I look in the mirror but it ain't my reflection. Always been a dreamer but dreams can be deception. Been living and loving with no method of protection, The day my son was born was the date of inception. I'm walking as much away each day as I am toward, My mind stuck on rewind, my life on fast forward... All the coming and going- when it ends I begin, I've got a lot of heart but my sanity's stretched thin, Like puzzle pieces...or the answer to a riddle; I fight for a lot 'cuz I came from a little... Like wanting to be touched and having someone hit you, Being the hand that feeds, but the hungry dog still bit you. Now I look before I leap or I don't leap at all I've got no safety net, every day's a free fall... Define beauty in someone else's eyes, Everyday I'm older and everybody dies.
Where would I be if I didn't have you, You're the only thing I have... The only love that's real, When you're in my arms it's the only thing I feel. You've got the best of me.

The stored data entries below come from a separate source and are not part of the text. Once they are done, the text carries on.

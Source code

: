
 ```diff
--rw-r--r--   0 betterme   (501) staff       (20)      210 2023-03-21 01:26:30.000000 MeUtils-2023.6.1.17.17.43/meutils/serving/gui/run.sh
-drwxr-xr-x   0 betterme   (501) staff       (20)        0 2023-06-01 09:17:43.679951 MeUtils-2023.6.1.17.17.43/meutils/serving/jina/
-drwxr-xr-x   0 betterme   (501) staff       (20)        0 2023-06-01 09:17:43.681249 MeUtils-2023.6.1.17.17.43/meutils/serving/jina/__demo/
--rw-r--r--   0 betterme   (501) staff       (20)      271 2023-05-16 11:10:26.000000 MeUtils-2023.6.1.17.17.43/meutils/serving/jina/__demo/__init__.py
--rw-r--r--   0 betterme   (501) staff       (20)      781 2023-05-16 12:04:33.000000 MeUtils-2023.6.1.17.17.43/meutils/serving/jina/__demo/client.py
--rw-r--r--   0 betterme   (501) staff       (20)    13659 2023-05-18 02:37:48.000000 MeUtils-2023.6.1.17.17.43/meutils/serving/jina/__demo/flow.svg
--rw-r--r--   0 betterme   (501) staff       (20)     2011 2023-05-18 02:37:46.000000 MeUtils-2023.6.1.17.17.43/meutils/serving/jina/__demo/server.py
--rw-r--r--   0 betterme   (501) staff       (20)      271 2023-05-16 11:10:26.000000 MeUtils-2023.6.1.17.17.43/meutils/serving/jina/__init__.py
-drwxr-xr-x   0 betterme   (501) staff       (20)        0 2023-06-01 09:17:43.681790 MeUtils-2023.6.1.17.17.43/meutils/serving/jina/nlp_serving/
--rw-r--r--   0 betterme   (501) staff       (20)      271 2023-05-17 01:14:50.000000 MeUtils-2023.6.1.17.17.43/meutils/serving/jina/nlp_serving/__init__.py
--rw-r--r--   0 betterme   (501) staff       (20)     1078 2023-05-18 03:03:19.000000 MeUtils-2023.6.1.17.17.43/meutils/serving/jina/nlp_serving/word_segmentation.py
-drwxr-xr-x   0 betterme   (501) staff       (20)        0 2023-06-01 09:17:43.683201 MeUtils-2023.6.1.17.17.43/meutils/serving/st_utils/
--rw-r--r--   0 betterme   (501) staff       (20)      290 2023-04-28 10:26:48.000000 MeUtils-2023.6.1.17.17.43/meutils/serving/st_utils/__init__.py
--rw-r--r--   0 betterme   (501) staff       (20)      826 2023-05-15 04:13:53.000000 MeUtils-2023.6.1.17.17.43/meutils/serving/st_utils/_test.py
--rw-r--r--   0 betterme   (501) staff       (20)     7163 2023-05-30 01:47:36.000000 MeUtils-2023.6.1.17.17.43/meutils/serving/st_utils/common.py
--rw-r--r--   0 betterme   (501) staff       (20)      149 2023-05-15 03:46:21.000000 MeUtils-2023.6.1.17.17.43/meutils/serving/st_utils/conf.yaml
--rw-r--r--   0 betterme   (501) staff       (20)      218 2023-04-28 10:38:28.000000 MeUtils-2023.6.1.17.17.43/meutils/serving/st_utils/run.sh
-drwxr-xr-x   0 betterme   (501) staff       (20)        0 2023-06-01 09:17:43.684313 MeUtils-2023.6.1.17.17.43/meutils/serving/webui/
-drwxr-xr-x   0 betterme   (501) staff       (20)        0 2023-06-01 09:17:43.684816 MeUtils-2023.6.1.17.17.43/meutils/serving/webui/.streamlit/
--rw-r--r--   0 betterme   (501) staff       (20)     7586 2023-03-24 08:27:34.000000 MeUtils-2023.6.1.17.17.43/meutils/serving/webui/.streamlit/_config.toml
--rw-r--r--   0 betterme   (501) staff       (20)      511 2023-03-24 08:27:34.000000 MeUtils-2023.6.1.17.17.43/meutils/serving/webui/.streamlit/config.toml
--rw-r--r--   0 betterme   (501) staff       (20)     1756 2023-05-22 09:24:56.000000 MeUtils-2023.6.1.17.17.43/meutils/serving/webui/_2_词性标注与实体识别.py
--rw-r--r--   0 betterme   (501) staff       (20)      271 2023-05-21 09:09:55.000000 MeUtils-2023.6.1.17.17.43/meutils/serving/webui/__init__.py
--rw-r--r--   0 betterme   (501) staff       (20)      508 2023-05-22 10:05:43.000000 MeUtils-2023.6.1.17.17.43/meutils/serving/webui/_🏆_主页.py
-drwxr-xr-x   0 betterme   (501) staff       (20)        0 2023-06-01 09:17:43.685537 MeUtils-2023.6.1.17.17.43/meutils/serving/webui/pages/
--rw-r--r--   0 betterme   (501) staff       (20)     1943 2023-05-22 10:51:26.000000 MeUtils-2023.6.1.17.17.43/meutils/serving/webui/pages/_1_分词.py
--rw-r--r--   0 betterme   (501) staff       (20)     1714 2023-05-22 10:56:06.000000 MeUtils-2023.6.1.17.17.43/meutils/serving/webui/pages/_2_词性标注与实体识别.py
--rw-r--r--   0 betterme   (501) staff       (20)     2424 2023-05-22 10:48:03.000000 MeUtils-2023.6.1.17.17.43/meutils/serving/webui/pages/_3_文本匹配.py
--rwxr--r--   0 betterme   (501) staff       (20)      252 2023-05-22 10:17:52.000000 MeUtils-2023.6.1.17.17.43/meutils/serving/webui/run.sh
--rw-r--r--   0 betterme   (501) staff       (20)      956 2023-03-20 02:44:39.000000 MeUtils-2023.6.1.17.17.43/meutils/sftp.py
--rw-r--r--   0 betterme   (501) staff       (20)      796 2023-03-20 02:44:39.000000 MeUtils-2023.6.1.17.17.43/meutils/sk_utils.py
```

Everything we are is real in being seen, So mean what you say and say what you mean. Look in my eyes through the window is my soul- Plus secrets that can't hurts us, a side you'll never know... I buried all of my pain a long time ago, Left behind all of the things that could've swallowed us whole. Now I have you, and everyday I watch you grow, Lifted a passion out of me that I thought wasn't so. And it's you, it's you that makes me better... There's times I might break but I'll never ever shatter. You being mine could never be wrong, You straightened out my path when I was lost for so long. I used to pray, I just wanted to be saved, I wanted to do right but I didn't know the way... When you're older, I'll tell you all of these things And how you were God's gift to me, the angel to my wings.